Having failed miserably in any attempts to find passage on either a yacht or cargo ship to South America, I chucked in the towel and with one quick swipe of my credit card I enlarged my carbon footprint, cut a nice dent in my ever-dwindling financial resources, and had a plane ticket from Cape Town to Buenos Aires, Argentina. I fly out on Sunday 20th September, just under one year to the day from when I landed in Tangiers and began to run the stone-throwing gauntlet into Morocco. What a year. 22 countries, 2 tyres and a million experiences.
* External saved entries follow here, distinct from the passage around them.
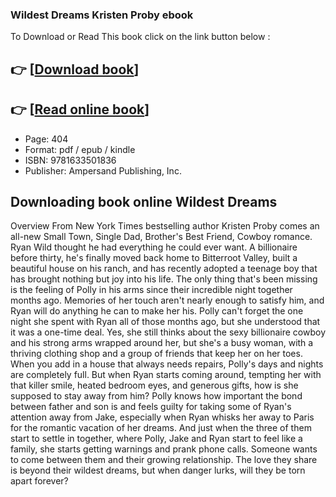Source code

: ### Wildest Dreams Kristen Proby ebook

To Download or Read This book click on the link button below :

## 👉  [**[Download book](http://filesbooks.info/download.php?group=book&from=github.com&id=714595&lnk=1063 "Download book")**]

## 👉  [**[Read online book](http://filesbooks.info/download.php?group=book&from=github.com&id=714595&lnk=1063 "Read online book")**]


* Page: 404
* Format: pdf / epub / kindle
* ISBN: 9781633501836
* Publisher: Ampersand Publishing, Inc.



## Downloading book online Wildest Dreams


Overview
From New York Times bestselling author Kristen Proby comes an all-new Small Town, Single Dad, Brother&#039;s Best Friend, Cowboy romance. Ryan Wild thought he had everything he could ever want. A billionaire before thirty, he&#039;s finally moved back home to Bitterroot Valley, built a beautiful house on his ranch, and has recently adopted a teenage boy that has brought nothing but joy into his life. The only thing that&#039;s been missing is the feeling of Polly in his arms since their incredible night together months ago. Memories of her touch aren&#039;t nearly enough to satisfy him, and Ryan will do anything he can to make her his. Polly can&#039;t forget the one night she spent with Ryan all of those months ago, but she understood that it was a one-time deal. Yes, she still thinks about the sexy billionaire cowboy and his strong arms wrapped around her, but she&#039;s a busy woman, with a thriving clothing shop and a group of friends that keep her on her toes. When you add in a house that always needs repairs, Polly&#039;s days and nights are completely full. But when Ryan starts coming around, tempting her with that killer smile, heated bedroom eyes, and generous gifts, how is she supposed to stay away from him? Polly knows how important the bond between father and son is and feels guilty for taking some of Ryan&#039;s attention away from Jake, especially when Ryan whisks her away to Paris for the romantic vacation of her dreams. And just when the three of them start to settle in together, where Polly, Jake and Ryan start to feel like a family, she starts getting warnings and prank phone calls. Someone wants to come between them and their growing relationship. The love they share is beyond their wildest dreams, but when danger lurks, will they be torn apart forever?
Spring flowers in the Cedarberg
After over a week in the Cedarberg mountains, I descended to the winelands of Western Cape and now I'm staying with Bennie and Elsie in Kuilsrivier, a suburb in northern Cape Town. We last met on a sandy track in southern Angola, where they saved myself and Peter with water and sandwiches as they toured the country with some friends. We kept in touch and they very generously offered to host me for the final few days in the country. After the visit to the bike doctor yesterday I bought a Spanish dictionary and phrasebook and every night I will sleep with them under my pillow and hopefully I will learn the language by osmosis.
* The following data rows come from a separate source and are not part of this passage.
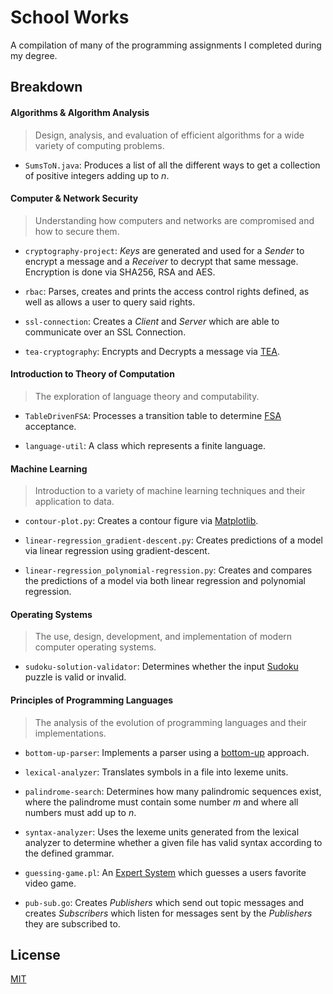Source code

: # School Works

A compilation of many of the programming assignments I completed during my degree.

## Breakdown

#### Algorithms & Algorithm Analysis

> Design, analysis, and evaluation of efficient algorithms for a wide variety of computing problems.

- `SumsToN.java`: Produces a list of all the different ways to get a collection of positive integers adding up to _n_.

#### Computer & Network Security

> Understanding how computers and networks are compromised and how to secure them.

- `cryptography-project`: _Keys_ are generated and used for a _Sender_ to encrypt a message and a _Receiver_ to decrypt that same message. Encryption is done via SHA256, RSA and AES.

- `rbac`: Parses, creates and prints the access control rights defined, as well as allows a user to query said rights.

- `ssl-connection`: Creates a _Client_ and _Server_ which are able to communicate over an SSL Connection.

- `tea-cryptography`: Encrypts and Decrypts a message via [TEA](https://en.wikipedia.org/wiki/Tiny_Encryption_Algorithm).

#### Introduction to Theory of Computation

> The exploration of language theory and computability.

- `TableDrivenFSA`: Processes a transition table to determine [FSA](https://en.wikipedia.org/wiki/Finite-state_machine) acceptance.

- `language-util`: A class which represents a finite language.

#### Machine Learning

> Introduction to a variety of machine learning techniques and their application to data.

- `contour-plot.py`: Creates a contour figure via [Matplotlib](https://matplotlib.org/).

- `linear-regression_gradient-descent.py`: Creates predictions of a model via linear regression using gradient-descent.

- `linear-regression_polynomial-regression.py`: Creates and compares the predictions of a model via both linear regression and polynomial regression.

#### Operating Systems

> The use, design, development, and implementation of modern computer operating systems.

- `sudoku-solution-validator`: Determines whether the input [Sudoku](https://en.wikipedia.org/wiki/Sudoku) puzzle is valid or invalid.

#### Principles of Programming Languages

> The analysis of the evolution of programming languages and their implementations.

- `bottom-up-parser`: Implements a parser using a [bottom-up](https://en.wikipedia.org/wiki/Bottom-up_parsing) approach.

- `lexical-analyzer`: Translates symbols in a file into lexeme units.

- `palindrome-search`: Determines how many palindromic sequences exist, where the palindrome must contain some number _m_ and where all numbers must add up to _n_.

- `syntax-analyzer`: Uses the lexeme units generated from the lexical analyzer to determine whether a given file has valid syntax according to the defined grammar.

- `guessing-game.pl`: An [Expert System](https://en.wikipedia.org/wiki/Expert_system) which guesses a users favorite video game.

- `pub-sub.go`: Creates _Publishers_ which send out topic messages and creates _Subscribers_ which listen for messages sent by the _Publishers_ they are subscribed to.

## License

[MIT](https://choosealicense.com/licenses/mit/)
Finally, as you may be aware, I decided a few months back to use the journey to raise money for the Dublin-based charity, the Peter McVerry Trust, which does fantastic work in supporting young homeless people. I just wanted to make it clear that if you choose to donate any money to the charity via The Slow Way Home link on the mycharity.ie website, your donation goes to the Trust immediately (and not at the end of the journey - whenever that may be!). Many thanks to those who have already contributed very generously to the fund.
To all the people at home and along the road who have made this journey be what it has been so far, a very warm thank you.